YOUR OBJECTIVE: Go through the data below and return each line where the string "localhost" appears.

····················

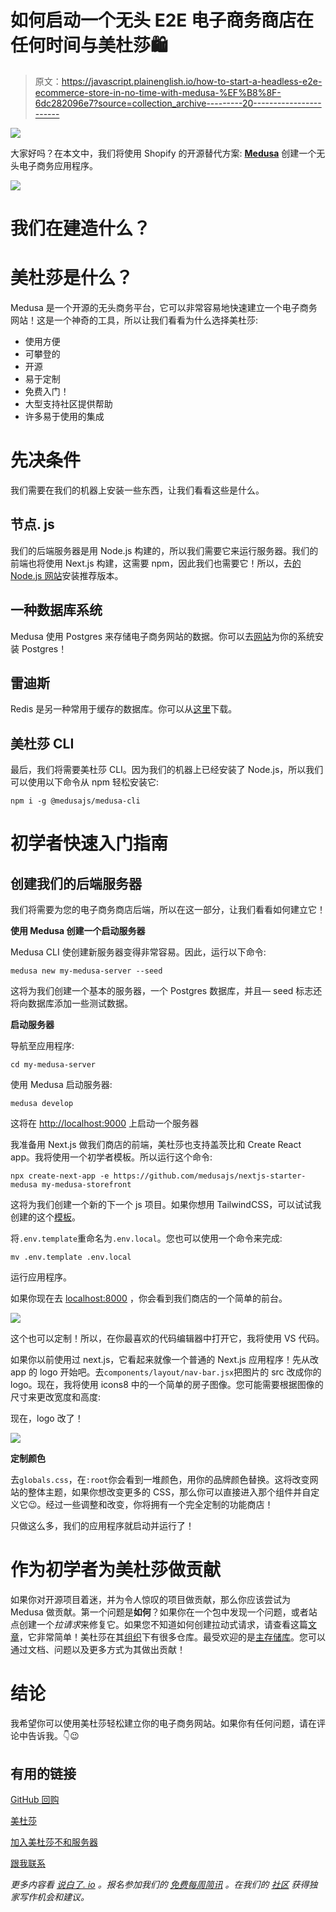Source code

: # 如何启动一个无头 E2E 电子商务商店在任何时间与美杜莎🛍️

> 原文：<https://javascript.plainenglish.io/how-to-start-a-headless-e2e-ecommerce-store-in-no-time-with-medusa-%EF%B8%8F-6dc282096e7?source=collection_archive---------20----------------------->

![](img/e9ce4d1fed6473563e05922ef775dfcc.png)

大家好吗？在本文中，我们将使用 Shopify 的开源替代方案: [**Medusa**](https://www.medusajs.com/) 创建一个无头电子商务应用程序。

![](img/bfa2fa1c630baf19d44da72095ab2696.png)

# 我们在建造什么？

# 美杜莎是什么？

Medusa 是一个开源的无头商务平台，它可以非常容易地快速建立一个电子商务网站！这是一个神奇的工具，所以让我们看看为什么选择美杜莎:

*   使用方便
*   可攀登的
*   开源
*   易于定制
*   免费入门！
*   大型支持社区提供帮助
*   许多易于使用的集成

# 先决条件

我们需要在我们的机器上安装一些东西，让我们看看这些是什么。

## 节点. js

我们的后端服务器是用 Node.js 构建的，所以我们需要它来运行服务器。我们的前端也将使用 Next.js 构建，这需要 npm，因此我们也需要它！所以，去[的 Node.js 网站](https://nodejs.org/en/)安装推荐版本。

## 一种数据库系统

Medusa 使用 Postgres 来存储电子商务网站的数据。你可以去[网站](https://www.postgresql.org/download/)为你的系统安装 Postgres！

## 雷迪斯

Redis 是另一种常用于缓存的数据库。你可以从[这里](https://redis.io/)下载。

## 美杜莎 CLI

最后，我们将需要美杜莎 CLI。因为我们的机器上已经安装了 Node.js，所以我们可以使用以下命令从 npm 轻松安装它:

```
npm i -g @medusajs/medusa-cli
```

# 初学者快速入门指南

## 创建我们的后端服务器

我们将需要为您的电子商务商店后端，所以在这一部分，让我们看看如何建立它！

**使用 Medusa 创建一个启动服务器**

Medusa CLI 使创建新服务器变得非常容易。因此，运行以下命令:

```
medusa new my-medusa-server --seed
```

这将为我们创建一个基本的服务器，一个 Postgres 数据库，并且— seed 标志还将向数据库添加一些测试数据。

**启动服务器**

导航至应用程序:

```
cd my-medusa-server
```

使用 Medusa 启动服务器:

```
medusa develop
```

这将在 [http://localhost:9000](http://localhost:9000) 上启动一个服务器

我准备用 Next.js 做我们商店的前端，美杜莎也支持盖茨比和 Create React app。我将使用一个初学者模板。所以运行这个命令:

```
npx create-next-app -e https://github.com/medusajs/nextjs-starter-medusa my-medusa-storefront
```

这将为我们创建一个新的下一个 js 项目。如果你想用 TailwindCSS，可以试试我创建的这个[模板](https://github.com/avneesh0612/next-medusa-tailwind-template)。

将`.env.template`重命名为`.env.local`。您也可以使用一个命令来完成:

```
mv .env.template .env.local
```

运行应用程序。

如果你现在去 [localhost:8000](http://localhost:8000) ，你会看到我们商店的一个简单的前台。

![](img/9723610bd3e7ad0a81fc59d53c60ac25.png)

这个也可以定制！所以，在你最喜欢的代码编辑器中打开它，我将使用 VS 代码。

如果你以前使用过 next.js，它看起来就像一个普通的 Next.js 应用程序！先从改 app 的 logo 开始吧。去`components/layout/nav-bar.jsx`把图片的 src 改成你的 logo。现在，我将使用 icons8 中的一个简单的房子图像。您可能需要根据图像的尺寸来更改宽度和高度:

现在，logo 改了！

![](img/d744235ae681f3a941fcc9a60e724f57.png)

**定制颜色**

去`globals.css`，在`:root`你会看到一堆颜色，用你的品牌颜色替换。这将改变网站的整体主题，如果你想改变更多的 CSS，那么你可以直接进入那个组件并自定义它😉。经过一些调整和改变，你将拥有一个完全定制的功能商店！

只做这么多，我们的应用程序就启动并运行了！

# 作为初学者为美杜莎做贡献

如果你对开源项目着迷，并为令人惊叹的项目做贡献，那么你应该尝试为 Medusa 做贡献。第一个问题是**如何**？如果你在一个包中发现一个问题，或者站点创建一个*拉请求*来修复它。如果您不知道如何创建拉动式请求，请查看这篇[文章](https://blog.avneesh.tech/how-to-contribute-to-an-open-source-project)，它非常简单！美杜莎在其[组织](https://github.com/medusajs/)下有很多仓库。最受欢迎的是[主存储库](https://github.com/medusajs/medusa)。您可以通过文档、问题以及更多方式为其做出贡献！

# 结论

我希望你可以使用美杜莎轻松建立你的电子商务网站。如果你有任何问题，请在评论中告诉我。👇😉

## 有用的链接

[GitHub 回购](https://github.com/avneesh0612/medusa-store)

[美杜莎](https://www.medusajs.com/)

[加入美杜莎不和服务器](https://discord.gg/NZZ4ymyESg)

[跟我联系](https://links.avneesh.tech/)

*更多内容看* [*说白了. io*](http://plainenglish.io/) *。报名参加我们的* [*免费每周简讯*](http://newsletter.plainenglish.io/) *。在我们的* [*社区*](https://discord.gg/GtDtUAvyhW) *获得独家写作机会和建议。*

····················

WRITTEN RESPONSE:
这将在 [http://localhost:9000](http://localhost:9000) 上启动一个服务器
如果你现在去 [localhost:8000](http://localhost:8000) ，你会看到我们商店的一个简单的前台。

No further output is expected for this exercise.